In Trials 1, 2, and 3, a third randomized treatment arm of DUPIXENT 300 mg QW did not demonstrate additional treatment benefit over DUPIXENT 300 mg Q2W.
Subjects in Trials 1 and 2 who had an IGA 0 or 1 with a reduction of ≥2 points were re-randomized into Trial 5. Trial 5 evaluated multiple DUPIXENT monotherapy dose regimens for maintaining treatment response. The study included subjects randomized to continue with DUPIXENT 300 mg Q2W (62 subjects) or switch to placebo (31 subjects) for 36 weeks. IGA 0 or 1 responses at Week 36 were as follows: 33 (53%) in the Q2W group and 3 (10%) in the placebo group.
Adolescents with Atopic Dermatitis (12 to 17 Years of Age): The efficacy and safety of DUPIXENT monotherapy in adolescent subjects was evaluated in a multicenter, randomized, double-blind, placebo-controlled trial (Trial 6; NCT03054428) in 251 adolescent subjects 12 to 17 years of age, with moderate-to-severe AD defined by an IGA score ≥3 (scale of 0 to 4), an EASI score ≥16 (scale of 0 to 72), and a minimum BSA involvement of ≥10%. Eligible subjects enrolled into this trial had previous inadequate response to topical medication.

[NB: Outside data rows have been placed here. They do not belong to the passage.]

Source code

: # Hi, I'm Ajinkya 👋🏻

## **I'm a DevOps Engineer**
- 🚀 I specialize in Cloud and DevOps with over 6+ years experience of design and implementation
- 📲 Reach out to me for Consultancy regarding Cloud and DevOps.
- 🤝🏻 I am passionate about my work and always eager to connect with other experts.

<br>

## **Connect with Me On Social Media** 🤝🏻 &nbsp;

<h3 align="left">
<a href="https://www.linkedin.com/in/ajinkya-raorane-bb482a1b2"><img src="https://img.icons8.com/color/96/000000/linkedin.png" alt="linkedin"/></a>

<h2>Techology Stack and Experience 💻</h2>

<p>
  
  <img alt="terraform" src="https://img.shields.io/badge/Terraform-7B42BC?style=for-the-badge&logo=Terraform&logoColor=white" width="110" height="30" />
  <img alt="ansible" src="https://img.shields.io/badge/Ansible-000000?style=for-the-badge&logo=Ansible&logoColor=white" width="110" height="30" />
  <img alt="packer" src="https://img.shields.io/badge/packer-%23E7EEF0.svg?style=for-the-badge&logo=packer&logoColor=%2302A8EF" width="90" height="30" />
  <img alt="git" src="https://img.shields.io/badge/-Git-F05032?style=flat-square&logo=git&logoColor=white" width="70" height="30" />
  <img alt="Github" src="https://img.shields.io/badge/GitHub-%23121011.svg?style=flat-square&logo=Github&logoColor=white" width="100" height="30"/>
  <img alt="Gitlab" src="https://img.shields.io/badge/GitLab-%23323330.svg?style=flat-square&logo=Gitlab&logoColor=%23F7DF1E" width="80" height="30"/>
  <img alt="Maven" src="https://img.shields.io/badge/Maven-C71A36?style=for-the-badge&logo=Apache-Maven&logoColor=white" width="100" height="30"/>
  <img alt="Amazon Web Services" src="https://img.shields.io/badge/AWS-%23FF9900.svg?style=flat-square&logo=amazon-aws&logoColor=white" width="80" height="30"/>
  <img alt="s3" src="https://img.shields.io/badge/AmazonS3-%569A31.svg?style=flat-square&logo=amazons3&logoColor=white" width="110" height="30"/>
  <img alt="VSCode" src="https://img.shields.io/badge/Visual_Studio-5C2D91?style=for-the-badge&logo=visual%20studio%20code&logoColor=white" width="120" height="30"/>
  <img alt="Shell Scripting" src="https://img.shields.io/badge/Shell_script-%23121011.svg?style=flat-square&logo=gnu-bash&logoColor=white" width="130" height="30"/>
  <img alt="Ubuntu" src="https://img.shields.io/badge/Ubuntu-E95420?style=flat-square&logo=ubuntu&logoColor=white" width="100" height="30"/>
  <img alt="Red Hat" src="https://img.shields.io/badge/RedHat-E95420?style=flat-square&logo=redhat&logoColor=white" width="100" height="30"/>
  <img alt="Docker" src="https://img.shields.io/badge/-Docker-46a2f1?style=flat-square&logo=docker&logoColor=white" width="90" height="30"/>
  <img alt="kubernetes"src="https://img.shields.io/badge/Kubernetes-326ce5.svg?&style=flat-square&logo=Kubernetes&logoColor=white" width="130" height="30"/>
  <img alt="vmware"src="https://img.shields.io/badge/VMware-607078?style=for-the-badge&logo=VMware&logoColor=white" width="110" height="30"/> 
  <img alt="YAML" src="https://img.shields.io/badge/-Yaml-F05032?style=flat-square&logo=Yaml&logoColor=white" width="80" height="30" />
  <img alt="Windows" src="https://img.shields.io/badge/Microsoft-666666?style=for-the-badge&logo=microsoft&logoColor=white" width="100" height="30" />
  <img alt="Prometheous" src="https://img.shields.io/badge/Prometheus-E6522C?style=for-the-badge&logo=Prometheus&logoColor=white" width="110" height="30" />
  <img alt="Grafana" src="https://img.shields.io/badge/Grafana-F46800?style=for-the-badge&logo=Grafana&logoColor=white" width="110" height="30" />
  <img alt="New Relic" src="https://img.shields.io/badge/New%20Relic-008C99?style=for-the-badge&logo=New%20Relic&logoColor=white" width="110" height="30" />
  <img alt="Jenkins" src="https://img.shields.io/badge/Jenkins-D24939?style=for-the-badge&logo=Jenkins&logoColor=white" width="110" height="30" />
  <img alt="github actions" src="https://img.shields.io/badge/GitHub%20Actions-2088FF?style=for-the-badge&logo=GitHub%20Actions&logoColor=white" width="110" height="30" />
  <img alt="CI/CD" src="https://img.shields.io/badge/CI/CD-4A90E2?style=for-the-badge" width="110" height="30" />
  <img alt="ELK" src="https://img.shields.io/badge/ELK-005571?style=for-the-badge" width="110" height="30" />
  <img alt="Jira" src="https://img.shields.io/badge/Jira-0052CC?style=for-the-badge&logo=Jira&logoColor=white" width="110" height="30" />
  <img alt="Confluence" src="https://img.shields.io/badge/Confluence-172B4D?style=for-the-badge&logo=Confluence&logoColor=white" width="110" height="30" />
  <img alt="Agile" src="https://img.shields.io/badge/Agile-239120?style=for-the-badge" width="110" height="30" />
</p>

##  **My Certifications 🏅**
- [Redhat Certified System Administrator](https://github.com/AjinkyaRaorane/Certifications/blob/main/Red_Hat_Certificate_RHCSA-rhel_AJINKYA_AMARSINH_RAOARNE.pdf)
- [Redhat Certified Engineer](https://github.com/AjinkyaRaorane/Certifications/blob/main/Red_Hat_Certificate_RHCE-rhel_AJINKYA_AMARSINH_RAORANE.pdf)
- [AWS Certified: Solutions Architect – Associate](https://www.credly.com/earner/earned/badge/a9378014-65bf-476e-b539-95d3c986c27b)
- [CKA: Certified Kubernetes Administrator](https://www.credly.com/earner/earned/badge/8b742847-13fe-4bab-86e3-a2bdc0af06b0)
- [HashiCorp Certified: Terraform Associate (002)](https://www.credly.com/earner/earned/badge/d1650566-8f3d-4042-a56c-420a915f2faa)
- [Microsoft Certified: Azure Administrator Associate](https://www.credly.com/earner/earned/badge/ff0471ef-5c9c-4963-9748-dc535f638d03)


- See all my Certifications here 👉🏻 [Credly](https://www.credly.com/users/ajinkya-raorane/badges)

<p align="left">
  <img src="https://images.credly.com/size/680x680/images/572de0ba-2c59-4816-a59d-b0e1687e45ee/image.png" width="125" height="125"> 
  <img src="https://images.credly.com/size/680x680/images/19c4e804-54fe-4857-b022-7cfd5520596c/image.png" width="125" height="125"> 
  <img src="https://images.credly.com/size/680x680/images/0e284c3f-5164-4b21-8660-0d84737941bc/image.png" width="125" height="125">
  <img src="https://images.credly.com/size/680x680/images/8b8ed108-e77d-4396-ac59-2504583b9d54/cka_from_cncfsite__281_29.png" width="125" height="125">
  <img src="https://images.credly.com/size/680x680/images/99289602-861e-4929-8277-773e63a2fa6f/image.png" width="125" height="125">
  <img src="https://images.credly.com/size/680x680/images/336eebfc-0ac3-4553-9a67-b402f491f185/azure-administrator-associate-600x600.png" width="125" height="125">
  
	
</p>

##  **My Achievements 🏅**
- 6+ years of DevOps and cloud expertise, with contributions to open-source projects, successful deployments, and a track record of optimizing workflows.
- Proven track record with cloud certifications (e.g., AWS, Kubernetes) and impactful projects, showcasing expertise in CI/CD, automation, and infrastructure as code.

Subjects in the DUPIXENT group with baseline weight of <60 kg received an initial dose of 400 mg at Week 0, followed by 200 mg Q2W for 16 weeks. Subjects with baseline weight of ≥60 kg received an initial dose of 600 mg at Week 0, followed by 300 mg Q2W for 16 weeks. Subjects were permitted to receive rescue treatment at the discretion of the investigator. Subjects who received rescue treatment were considered non-responders.
In Trial 6, the mean age was 14.5 years, the median weight was 59.4 kg, 41% of subjects were female, 63% were White, 15% were Asian, and 12% were Black. At baseline 46% of subjects had an IGA score of 3 (moderate AD), 54% had an IGA score of 4 (severe AD), the mean BSA involvement was 57%, and 42% had received prior systemic immunosuppressants. Also, at baseline the mean EASI score was 36, and the weekly averaged Peak Pruritus NRS was 8 on a scale of 0-10. Overall, 92% of subjects had at least one co-morbid allergic condition; 66% had allergic rhinitis, 54% had asthma, and 61% had food allergies.
The primary endpoint was the proportion of subjects with an IGA 0 (clear) or 1 (almost clear) and at least a 2-point improvement from baseline to Week 16. Other evaluated outcomes included the proportion of subjects with EASI-75 or EASI-90 (improvement of at least 75% or 90% in EASI from baseline, respectively), and reduction in itch as measured by the Peak Pruritus NRS (≥4-point improvement).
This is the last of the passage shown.